→ **GOAL OF THE EXERCISE**: Look through the records below and copy each line that includes the word "portable".

--- DATA FOR REVIEW Enclosed Below ---

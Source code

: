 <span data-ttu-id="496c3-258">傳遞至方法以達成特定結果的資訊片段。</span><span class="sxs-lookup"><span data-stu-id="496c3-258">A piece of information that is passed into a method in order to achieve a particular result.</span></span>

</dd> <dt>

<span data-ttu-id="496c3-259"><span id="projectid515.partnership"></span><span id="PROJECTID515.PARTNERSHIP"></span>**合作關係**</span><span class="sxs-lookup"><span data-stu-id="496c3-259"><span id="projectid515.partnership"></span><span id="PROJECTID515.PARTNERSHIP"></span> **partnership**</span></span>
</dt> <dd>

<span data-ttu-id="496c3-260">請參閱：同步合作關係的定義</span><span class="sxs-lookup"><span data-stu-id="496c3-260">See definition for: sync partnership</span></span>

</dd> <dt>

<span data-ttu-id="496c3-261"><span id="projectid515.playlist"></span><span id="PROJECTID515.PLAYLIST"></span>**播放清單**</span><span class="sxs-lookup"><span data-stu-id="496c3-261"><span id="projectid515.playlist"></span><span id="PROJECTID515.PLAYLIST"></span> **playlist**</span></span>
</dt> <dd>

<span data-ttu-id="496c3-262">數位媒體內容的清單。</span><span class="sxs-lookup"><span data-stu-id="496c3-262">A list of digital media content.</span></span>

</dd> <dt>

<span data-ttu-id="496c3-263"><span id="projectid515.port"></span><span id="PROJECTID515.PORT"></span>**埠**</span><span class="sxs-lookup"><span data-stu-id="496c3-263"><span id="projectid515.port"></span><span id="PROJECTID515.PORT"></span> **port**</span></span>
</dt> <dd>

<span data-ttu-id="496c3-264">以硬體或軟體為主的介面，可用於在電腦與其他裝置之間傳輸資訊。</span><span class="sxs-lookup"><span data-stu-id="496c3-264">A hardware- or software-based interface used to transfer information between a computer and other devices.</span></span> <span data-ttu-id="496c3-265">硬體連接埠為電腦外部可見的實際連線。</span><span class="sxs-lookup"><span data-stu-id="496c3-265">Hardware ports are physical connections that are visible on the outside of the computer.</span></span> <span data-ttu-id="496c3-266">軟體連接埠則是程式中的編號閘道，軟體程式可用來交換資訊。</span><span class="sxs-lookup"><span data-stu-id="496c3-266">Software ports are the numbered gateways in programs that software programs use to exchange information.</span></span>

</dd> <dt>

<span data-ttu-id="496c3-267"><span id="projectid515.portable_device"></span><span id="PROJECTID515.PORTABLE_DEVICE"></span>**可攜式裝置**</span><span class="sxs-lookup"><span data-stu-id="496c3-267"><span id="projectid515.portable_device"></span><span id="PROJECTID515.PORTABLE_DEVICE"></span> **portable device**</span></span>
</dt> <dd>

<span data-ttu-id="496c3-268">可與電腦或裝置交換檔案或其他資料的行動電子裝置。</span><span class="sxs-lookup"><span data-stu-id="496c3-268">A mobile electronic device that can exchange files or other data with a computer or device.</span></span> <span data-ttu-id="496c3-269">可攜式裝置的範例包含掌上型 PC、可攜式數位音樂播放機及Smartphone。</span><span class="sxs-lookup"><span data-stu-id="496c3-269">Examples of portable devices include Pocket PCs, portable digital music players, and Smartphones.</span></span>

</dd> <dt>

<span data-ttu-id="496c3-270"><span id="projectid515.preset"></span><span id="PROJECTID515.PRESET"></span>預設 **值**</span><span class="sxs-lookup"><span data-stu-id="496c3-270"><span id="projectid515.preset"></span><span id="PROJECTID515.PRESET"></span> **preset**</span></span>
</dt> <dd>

--- End of Enclosed DATA FOR REVIEW ---

→ **RESPONSE**:
<span data-ttu-id="496c3-267"><span id="projectid515.portable_device"></span><span id="PROJECTID515.PORTABLE_DEVICE"></span>**可攜式裝置**</span><span class="sxs-lookup"><span data-stu-id="496c3-267"><span id="projectid515.portable_device"></span><span id="PROJECTID515.PORTABLE_DEVICE"></span> **portable device**</span></span>
<span data-ttu-id="496c3-268">可與電腦或裝置交換檔案或其他資料的行動電子裝置。</span><span class="sxs-lookup"><span data-stu-id="496c3-268">A mobile electronic device that can exchange files or other data with a computer or device.</span></span> <span data-ttu-id="496c3-269">可攜式裝置的範例包含掌上型 PC、可攜式數位音樂播放機及Smartphone。</span><span class="sxs-lookup"><span data-stu-id="496c3-269">Examples of portable devices include Pocket PCs, portable digital music players, and Smartphones.</span></span>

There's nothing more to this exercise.